The third of the proceedings concerning Estonia is about the transposition of agreed rules to strengthen and expand EU emissions trading. These amendments strengthen the existing EU Emissions Trading System (ETS) rules, extend the ETS to maritime transport and implement carbon pricing in new sectors of the economy by establishing a separate new emissions trading system for buildings, road transport and fuels used in small emitting industries. The new rules also establish a Social Climate Fund funded by ETS revenues to ensure that the transition is fair for all. To date 26 member states, including Estonia, have not communicated full transposition of the directive into national law. The deadline for communicating the transposition was Dec. 31, 2023.

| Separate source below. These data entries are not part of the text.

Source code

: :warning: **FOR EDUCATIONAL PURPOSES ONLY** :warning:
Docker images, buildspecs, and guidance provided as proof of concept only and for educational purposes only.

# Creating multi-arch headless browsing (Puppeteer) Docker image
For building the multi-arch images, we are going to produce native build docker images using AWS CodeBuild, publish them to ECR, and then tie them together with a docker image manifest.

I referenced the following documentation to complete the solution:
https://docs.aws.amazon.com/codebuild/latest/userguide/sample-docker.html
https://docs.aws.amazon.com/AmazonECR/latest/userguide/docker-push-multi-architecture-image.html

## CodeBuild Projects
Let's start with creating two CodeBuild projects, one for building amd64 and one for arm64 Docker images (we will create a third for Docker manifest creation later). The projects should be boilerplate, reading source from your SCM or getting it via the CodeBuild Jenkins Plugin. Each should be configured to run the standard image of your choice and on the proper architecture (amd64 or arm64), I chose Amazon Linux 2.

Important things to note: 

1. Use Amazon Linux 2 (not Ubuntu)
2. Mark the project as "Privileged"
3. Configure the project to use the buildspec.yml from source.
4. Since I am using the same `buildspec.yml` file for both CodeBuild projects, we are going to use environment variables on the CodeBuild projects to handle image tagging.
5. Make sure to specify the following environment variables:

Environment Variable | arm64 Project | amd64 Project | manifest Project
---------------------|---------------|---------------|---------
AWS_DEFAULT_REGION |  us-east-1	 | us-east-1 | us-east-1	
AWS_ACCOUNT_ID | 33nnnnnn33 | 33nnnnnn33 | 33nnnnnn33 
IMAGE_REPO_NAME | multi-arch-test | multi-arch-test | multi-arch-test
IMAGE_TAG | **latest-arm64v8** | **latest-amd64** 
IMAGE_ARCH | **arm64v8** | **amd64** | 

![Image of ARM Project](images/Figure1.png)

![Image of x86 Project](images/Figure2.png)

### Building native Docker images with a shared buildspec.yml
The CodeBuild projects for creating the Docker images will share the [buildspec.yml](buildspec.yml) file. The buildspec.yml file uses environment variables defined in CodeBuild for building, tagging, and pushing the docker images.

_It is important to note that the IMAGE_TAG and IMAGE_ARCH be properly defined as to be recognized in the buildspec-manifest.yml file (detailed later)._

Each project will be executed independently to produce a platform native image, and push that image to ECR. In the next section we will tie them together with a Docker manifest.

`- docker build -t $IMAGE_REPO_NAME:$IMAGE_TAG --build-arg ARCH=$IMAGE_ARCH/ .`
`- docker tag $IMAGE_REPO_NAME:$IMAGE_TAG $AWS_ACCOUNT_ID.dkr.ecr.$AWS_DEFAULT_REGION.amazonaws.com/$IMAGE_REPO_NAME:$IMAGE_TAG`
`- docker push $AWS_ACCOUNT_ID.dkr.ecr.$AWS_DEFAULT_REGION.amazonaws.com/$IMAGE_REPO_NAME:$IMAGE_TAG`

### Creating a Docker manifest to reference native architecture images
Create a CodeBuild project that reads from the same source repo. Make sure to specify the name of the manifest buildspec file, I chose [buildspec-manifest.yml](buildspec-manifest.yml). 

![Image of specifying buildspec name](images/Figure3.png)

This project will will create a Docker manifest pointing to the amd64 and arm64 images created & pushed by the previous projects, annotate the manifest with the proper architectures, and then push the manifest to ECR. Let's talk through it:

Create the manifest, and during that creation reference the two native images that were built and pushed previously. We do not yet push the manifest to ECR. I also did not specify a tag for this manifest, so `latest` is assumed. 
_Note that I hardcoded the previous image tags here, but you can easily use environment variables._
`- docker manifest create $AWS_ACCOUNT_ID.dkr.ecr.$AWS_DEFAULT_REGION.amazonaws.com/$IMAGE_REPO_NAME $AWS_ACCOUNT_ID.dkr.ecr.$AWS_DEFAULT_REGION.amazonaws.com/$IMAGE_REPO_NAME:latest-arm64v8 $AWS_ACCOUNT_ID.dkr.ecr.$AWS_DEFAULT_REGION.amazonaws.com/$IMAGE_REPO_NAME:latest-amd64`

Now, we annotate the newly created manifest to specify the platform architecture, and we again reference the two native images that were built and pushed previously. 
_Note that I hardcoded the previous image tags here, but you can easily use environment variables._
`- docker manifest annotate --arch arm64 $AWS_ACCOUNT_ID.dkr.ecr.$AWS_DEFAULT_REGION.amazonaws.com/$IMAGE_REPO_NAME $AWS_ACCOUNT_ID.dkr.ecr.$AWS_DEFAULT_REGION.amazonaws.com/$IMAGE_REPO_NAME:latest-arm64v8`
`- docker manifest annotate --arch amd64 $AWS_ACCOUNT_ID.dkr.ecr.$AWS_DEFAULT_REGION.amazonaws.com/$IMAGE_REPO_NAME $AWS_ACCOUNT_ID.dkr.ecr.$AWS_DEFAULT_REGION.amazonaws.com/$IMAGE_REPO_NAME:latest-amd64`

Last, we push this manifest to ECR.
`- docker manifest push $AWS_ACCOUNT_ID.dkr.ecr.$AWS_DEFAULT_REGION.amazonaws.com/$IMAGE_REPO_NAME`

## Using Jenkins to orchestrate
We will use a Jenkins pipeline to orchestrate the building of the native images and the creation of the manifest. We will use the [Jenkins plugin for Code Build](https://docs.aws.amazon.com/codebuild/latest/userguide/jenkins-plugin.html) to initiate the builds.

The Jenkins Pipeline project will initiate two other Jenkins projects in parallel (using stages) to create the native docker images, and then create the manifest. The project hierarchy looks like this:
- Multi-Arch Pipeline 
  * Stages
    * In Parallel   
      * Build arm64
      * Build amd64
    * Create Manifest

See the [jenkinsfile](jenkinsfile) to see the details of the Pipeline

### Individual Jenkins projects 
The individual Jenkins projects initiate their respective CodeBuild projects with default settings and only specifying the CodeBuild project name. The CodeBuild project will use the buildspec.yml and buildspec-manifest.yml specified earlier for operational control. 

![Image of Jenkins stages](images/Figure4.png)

The fourth proceeding concerning Estonia is about the transposition of the new rules to attract highly qualified workers to the EU, which introduces more efficient rules for attracting such workers to the EU. These rules include more flexible admission conditions, enhanced rights and the possibility to move and work more easily between EU member states. Belgium, Bulgaria, Estonia, Spain, France, Croatia, Cyprus, Latvia, Lithuania, Luxembourg, Netherlands, Poland, Romania, Slovenia, Slovakia, Finland, and Sweden have not communicated the national measures transposing the directive to the Commission by the set deadline of Nov. 18, 2023.
The fifth proceeding is about the motor insurance directive, more specifically, the protection of injured parties in case of the insolvency of the insurer. The member states were to adopt the necessary provisions to comply with this directive by Dec. 23, 2023. Belgium, Bulgaria, Czechia, Germany, Estonia, Greece, Spain, Luxembourg, Latvia, Hungary, Malta, Poland, Portugal, Romania, Slovenia, Slovakia and Finland had not communicated to the Commission the full transposition of the directive by the deadline of Dec. 23, 2023.
The sixth of the proceedings concerns the credit servicers and credit purchasers directive, which aims to ensure contractual transparency and consumer protection. The directive introduces significant forbearance measures to protect consumers such as refinancing of the credit agreement, deferring the payment of the debt instalments, change of the interest rate or partial forgiveness, as well as information requirements to increase transparency in the relationship with the creditor. Member states were required to adopt and publish the measures transposing the directive into national law by Dec. 29, 2023. Belgium, Bulgaria, Czechia, Estonia, Spain, France, Italy, Cyprus, Latvia, Lithuania, Luxembourg, Hungary, Malta, Netherlands, Austria, Poland, Portugal, Romania, Slovenia, Slovakia and Finland have not communicated to the Commission the full transposition of these articles by the deadline of Dec. 29, 2023.